Tuesday, December 6, 2011

Diagramming message flow

So today I decided to look to see whether I can find ways of designing systems from a message-oriented point of view.

First strike against the googlebase was the UML2 Communication Diagram (Scott Ambler’s site – agilemodeling.com)

So let me take a look at this for a moment. How many ways do I hate this diagram?

Well the good part is that you can see a sequence of communication. But that’s where it stops. It’s very granular (see the label about “series of getter invocations”). The communication is about methods called – not about messages exchanged. But hang on – I’m forgetting my OO roots – methods are messages – or the poor remnant of what messages were originally intended to do.

So in a sense, the messages are shown there, but only in miniscule detail. This diagram shows meta-flow, which you definitely need for message-oriented programming, but it’s still not message-oriented because there isn’t enough detail in about the messages. There isn’t much detail in the object boxes either, but the focus is definitely on the objects.

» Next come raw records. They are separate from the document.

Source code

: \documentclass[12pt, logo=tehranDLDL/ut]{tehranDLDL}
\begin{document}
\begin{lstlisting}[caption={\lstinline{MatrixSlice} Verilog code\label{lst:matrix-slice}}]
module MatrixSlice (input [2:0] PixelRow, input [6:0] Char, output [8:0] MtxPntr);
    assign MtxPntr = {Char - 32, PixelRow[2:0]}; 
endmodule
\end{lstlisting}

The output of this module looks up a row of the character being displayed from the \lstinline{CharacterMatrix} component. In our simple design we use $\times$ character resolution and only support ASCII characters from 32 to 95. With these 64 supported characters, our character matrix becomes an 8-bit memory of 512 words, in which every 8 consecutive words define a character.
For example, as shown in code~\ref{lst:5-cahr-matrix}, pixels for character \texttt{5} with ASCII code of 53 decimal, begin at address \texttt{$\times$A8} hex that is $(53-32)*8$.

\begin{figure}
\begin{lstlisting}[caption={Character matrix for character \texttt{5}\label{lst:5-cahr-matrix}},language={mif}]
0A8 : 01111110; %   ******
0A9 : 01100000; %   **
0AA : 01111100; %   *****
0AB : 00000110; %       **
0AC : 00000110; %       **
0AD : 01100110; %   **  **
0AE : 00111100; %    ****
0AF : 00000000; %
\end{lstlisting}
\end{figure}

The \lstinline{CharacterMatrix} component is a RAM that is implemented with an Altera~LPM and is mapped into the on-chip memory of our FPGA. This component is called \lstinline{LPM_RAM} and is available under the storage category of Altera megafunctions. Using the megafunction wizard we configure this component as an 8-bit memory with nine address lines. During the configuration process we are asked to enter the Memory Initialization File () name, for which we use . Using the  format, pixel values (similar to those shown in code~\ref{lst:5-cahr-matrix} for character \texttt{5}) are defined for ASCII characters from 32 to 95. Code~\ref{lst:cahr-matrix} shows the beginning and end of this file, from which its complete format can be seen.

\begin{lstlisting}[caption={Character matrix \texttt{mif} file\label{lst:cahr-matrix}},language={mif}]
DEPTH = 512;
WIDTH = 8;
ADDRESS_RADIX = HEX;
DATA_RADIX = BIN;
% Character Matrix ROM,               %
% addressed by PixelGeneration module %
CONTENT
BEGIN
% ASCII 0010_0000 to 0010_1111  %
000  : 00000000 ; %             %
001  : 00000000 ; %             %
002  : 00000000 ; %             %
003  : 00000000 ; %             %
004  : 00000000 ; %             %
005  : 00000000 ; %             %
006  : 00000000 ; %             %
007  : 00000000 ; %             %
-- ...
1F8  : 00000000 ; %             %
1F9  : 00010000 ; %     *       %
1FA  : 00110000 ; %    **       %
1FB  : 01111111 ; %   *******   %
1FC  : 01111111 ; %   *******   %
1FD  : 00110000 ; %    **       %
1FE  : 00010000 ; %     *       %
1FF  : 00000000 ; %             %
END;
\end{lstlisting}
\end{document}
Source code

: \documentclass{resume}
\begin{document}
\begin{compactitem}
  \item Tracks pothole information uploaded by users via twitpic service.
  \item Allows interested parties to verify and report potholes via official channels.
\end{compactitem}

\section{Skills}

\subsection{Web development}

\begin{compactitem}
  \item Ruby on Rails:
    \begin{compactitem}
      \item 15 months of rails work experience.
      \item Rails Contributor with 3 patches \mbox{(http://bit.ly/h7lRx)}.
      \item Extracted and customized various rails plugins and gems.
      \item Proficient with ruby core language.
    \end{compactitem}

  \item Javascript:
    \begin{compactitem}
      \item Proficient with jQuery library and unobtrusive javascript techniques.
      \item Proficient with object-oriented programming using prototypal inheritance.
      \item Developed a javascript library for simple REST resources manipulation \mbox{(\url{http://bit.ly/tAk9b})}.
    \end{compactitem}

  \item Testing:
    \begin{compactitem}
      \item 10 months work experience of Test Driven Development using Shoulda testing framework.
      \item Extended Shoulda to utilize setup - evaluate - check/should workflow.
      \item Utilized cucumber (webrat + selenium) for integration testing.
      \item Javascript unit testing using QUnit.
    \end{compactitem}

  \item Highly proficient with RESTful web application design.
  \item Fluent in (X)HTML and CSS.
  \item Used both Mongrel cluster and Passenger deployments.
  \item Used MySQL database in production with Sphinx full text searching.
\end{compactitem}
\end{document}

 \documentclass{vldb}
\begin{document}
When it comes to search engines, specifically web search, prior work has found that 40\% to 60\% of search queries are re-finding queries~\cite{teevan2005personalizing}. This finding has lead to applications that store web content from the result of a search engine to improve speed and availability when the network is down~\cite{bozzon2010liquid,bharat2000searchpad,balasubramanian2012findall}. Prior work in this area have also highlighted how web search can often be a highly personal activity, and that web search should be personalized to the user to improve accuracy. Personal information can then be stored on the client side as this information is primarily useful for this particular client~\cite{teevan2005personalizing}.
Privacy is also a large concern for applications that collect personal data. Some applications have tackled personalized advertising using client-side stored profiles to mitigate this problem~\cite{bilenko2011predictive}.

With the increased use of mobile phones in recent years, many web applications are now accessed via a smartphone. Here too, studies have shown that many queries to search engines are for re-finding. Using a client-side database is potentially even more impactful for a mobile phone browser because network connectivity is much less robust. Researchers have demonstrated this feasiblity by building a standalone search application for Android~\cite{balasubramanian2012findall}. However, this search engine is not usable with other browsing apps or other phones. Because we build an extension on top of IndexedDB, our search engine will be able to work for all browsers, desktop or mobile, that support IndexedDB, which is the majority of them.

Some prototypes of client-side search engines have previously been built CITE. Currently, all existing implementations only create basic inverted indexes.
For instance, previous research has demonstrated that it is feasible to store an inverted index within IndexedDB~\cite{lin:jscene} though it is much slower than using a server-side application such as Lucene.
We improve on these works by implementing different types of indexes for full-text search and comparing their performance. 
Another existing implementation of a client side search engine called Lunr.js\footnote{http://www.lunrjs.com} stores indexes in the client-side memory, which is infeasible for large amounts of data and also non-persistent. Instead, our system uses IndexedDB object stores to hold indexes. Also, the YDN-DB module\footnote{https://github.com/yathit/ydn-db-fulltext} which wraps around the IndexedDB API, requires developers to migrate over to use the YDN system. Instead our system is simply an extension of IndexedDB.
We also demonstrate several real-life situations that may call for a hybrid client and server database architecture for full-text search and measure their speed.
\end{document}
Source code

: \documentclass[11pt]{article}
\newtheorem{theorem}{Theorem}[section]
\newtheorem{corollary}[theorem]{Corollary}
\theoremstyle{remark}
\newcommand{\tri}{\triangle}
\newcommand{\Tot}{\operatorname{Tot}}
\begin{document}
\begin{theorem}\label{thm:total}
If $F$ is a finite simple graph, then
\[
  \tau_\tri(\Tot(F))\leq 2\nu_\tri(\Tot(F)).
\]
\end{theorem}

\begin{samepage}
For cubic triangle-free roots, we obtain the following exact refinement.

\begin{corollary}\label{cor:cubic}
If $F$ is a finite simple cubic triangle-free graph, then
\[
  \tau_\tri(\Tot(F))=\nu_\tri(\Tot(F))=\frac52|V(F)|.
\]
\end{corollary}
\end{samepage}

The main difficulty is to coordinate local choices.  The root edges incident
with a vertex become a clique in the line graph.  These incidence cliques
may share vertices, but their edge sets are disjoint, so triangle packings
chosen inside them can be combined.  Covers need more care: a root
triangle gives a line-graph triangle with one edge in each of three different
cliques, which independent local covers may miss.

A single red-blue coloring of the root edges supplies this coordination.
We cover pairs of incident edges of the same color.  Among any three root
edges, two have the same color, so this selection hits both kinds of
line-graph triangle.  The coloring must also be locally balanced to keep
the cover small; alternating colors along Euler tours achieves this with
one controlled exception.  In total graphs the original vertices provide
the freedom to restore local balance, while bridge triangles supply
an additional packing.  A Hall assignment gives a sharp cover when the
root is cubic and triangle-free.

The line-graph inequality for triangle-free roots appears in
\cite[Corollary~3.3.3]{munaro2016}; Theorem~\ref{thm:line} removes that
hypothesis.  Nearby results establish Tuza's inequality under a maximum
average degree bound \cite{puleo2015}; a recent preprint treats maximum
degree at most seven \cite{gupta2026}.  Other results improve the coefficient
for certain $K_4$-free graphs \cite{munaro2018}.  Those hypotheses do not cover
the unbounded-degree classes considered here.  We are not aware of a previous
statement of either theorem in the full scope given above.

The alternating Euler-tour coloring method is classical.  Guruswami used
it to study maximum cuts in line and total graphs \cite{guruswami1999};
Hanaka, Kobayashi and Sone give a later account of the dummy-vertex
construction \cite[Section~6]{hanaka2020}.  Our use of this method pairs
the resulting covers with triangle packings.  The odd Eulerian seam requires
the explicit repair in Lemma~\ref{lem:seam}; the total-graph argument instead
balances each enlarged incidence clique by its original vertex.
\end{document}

Next up then, (as recommended by Steve), the humble Sequence diagram (of which I am a big fan)

Ok, so here we have a nice clean diagram showing the flow of messages between instances of objects. And I very much like this – it puts a lot of focus on the messages themselves. As much as 75% of the diagram space is message flow. Of course, the main highlighted units are still the object instances themselves, and their lifelines. But it’s closer…

And I suppose the problem is that much of what I am seeing is about flow and sequence, not about the messages themselves. This is because the messages are seen as “belonging” to the objects (i.e. the “methods” belong to the class of an object). In reality, Dr. Kay’s take on messages is much more independent from the “receiving” objects themselves. To capture his principles, we would have to have a diagram which treats the “receiving” objects as equivalent to the “message” objects.

That gives me an idea! But enough for today. Till tomorrow. Perhaps Lee will have blogged by then.